Question

A particle is subjected to two simple harmonic motions along the x and y axes, described by x(t) = \(\alpha\)sin(2\(\omega\)t + π) and y(t) = 2\(\alpha\) sin(\(\omega\)t). The resultant motion is given by

• A. \(\frac{x^2}{\alpha^2}+\frac{y^2}{4\alpha^2}=1\)
• B. x²+y²=1
• C. \(y^2=x^2(1-\frac{x^2}{4\alpha^2})\)
• D. \(x^2=y^2(1-\frac{y^2}{4\alpha^2})\)

Answer 1

The Correct Option is D

To solve the problem, let's analyze the given simple harmonic motions along the x and y axes:

For the x-axis motion:

\(x(t) = \alpha \sin(2\omega t + \pi)\)

This can be simplified using the trigonometric identity \(\sin(\theta + \pi) = -\sin(\theta)\):

\(x(t) = -\alpha \sin(2\omega t)\)

For the y-axis motion:

\(y(t) = 2\alpha \sin(\omega t)\)

We will use the parametric equations for the x and y motions to find the resultant equation of motion. Combining both equations:

Squaring both equations and adding:

• \(x^2 = \alpha^2 \sin^2(2\omega t)\)
• \(y^2 = 4\alpha^2 \sin^2(\omega t)\)

Recall the double angle identity: \(\sin(2\omega t) = 2\sin(\omega t)\cos(\omega t)\).

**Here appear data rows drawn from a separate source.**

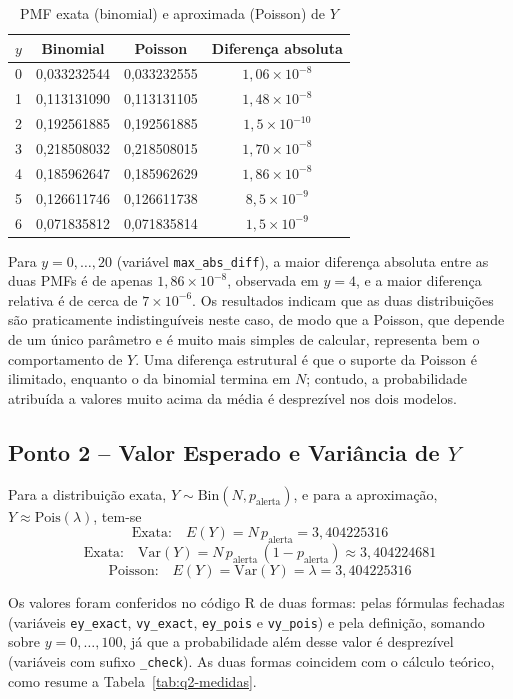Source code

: \documentclass[10pt,a4paper]{article}
\begin{document}
\begin{table}[H]
\centering
\caption{PMF exata (binomial) e aproximada (Poisson) de $Y$}
\label{tab:q2-pmf}
\begin{tabular}{cccc}
\hline
$y$ & \textbf{Binomial} & \textbf{Poisson} & \textbf{Diferença absoluta} \\
\hline
0 & 0,033232544 & 0,033232555 & $1{,}06 \times 10^{-8}$ \\
1 & 0,113131090 & 0,113131105 & $1{,}48 \times 10^{-8}$ \\
2 & 0,192561885 & 0,192561885 & $1{,}5 \times 10^{-10}$ \\
3 & 0,218508032 & 0,218508015 & $1{,}70 \times 10^{-8}$ \\
4 & 0,185962647 & 0,185962629 & $1{,}86 \times 10^{-8}$ \\
5 & 0,126611746 & 0,126611738 & $8{,}5 \times 10^{-9}$ \\
6 & 0,071835812 & 0,071835814 & $1{,}5 \times 10^{-9}$ \\
\hline
\end{tabular}
\end{table}

Para $y = 0, \dots, 20$ (variável \texttt{max\_abs\_diff}), a maior diferença absoluta entre as duas PMFs é de apenas $1{,}86 \times 10^{-8}$, observada em $y = 4$, e a maior diferença 
relativa é de cerca de $7 \times 10^{-6}$. Os resultados indicam que as duas distribuições são praticamente indistinguíveis neste caso, de modo que a Poisson, que depende de um único 
parâmetro e é muito mais simples de calcular, representa bem o comportamento de $Y$. Uma diferença estrutural é que o suporte da Poisson é ilimitado, enquanto o da binomial termina em 
$N$; contudo, a probabilidade atribuída a valores muito acima da média é desprezível nos dois modelos.

\subsection{Ponto 2 -- Valor Esperado e Variância de $Y$}

Para a distribuição exata, $Y \sim \text{Bin}(N, p_{\text{alerta}})$, e para a aproximação, $Y \approx \text{Pois}(\lambda)$, tem-se
\[
\text{Exata:} \quad E(Y) = N\,p_{\text{alerta}} = 3{,}404225316
\]
\[
\text{Exata:} \quad \text{Var}(Y) = N\,p_{\text{alerta}}\,(1 - p_{\text{alerta}}) \approx 3{,}404224681
\]
\[
\text{Poisson:} \quad E(Y) = \text{Var}(Y) = \lambda = 3{,}404225316
\]

Os valores foram conferidos no código R de duas formas: pelas fórmulas fechadas (variáveis \texttt{ey\_exact}, \texttt{vy\_exact}, \texttt{ey\_pois} e \texttt{vy\_pois}) e pela 
definição, somando sobre $y = 0, \dots, 100$, já que a probabilidade além desse valor é desprezível (variáveis com sufixo \texttt{\_check}). As duas formas coincidem com o cálculo 
teórico, como resume a Tabela~\ref{tab:q2-medidas}.
\end{document}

Substituting this into x²:

\(x^2 = \alpha^2 (2\sin(\omega t)\cos(\omega t))^2 = 4\alpha^2 \sin^2(\omega t) \cos^2(\omega t)\)

Thus, we have:

• \(x^2 = 4\alpha^2 \sin^2(\omega t) \cos^2(\omega t)\)

Substitute \(\sin^2(\omega t) = \frac{y^2}{4\alpha^2}\) into the equation for x²:

\(x^2 = 4\alpha^2 \left( \frac{y^2}{4\alpha^2} \right) \cos^2(\omega t)\)

\(x^2 = y^2 \cos^2(\omega t)\)

Recognizing that:

\(\cos^2(\omega t) = 1 - \sin^2(\omega t)\)

Leads to:

\(x^2 = y^2 \left( 1 - \frac{y^2}{4\alpha^2} \right)\)

This corresponds to the resultant motion \(x^2 = y^2 \left(1 - \frac{y^2}{4\alpha^2}\right)\), which matches option 4. This is the path described by the particle, which typically represents an ellipse.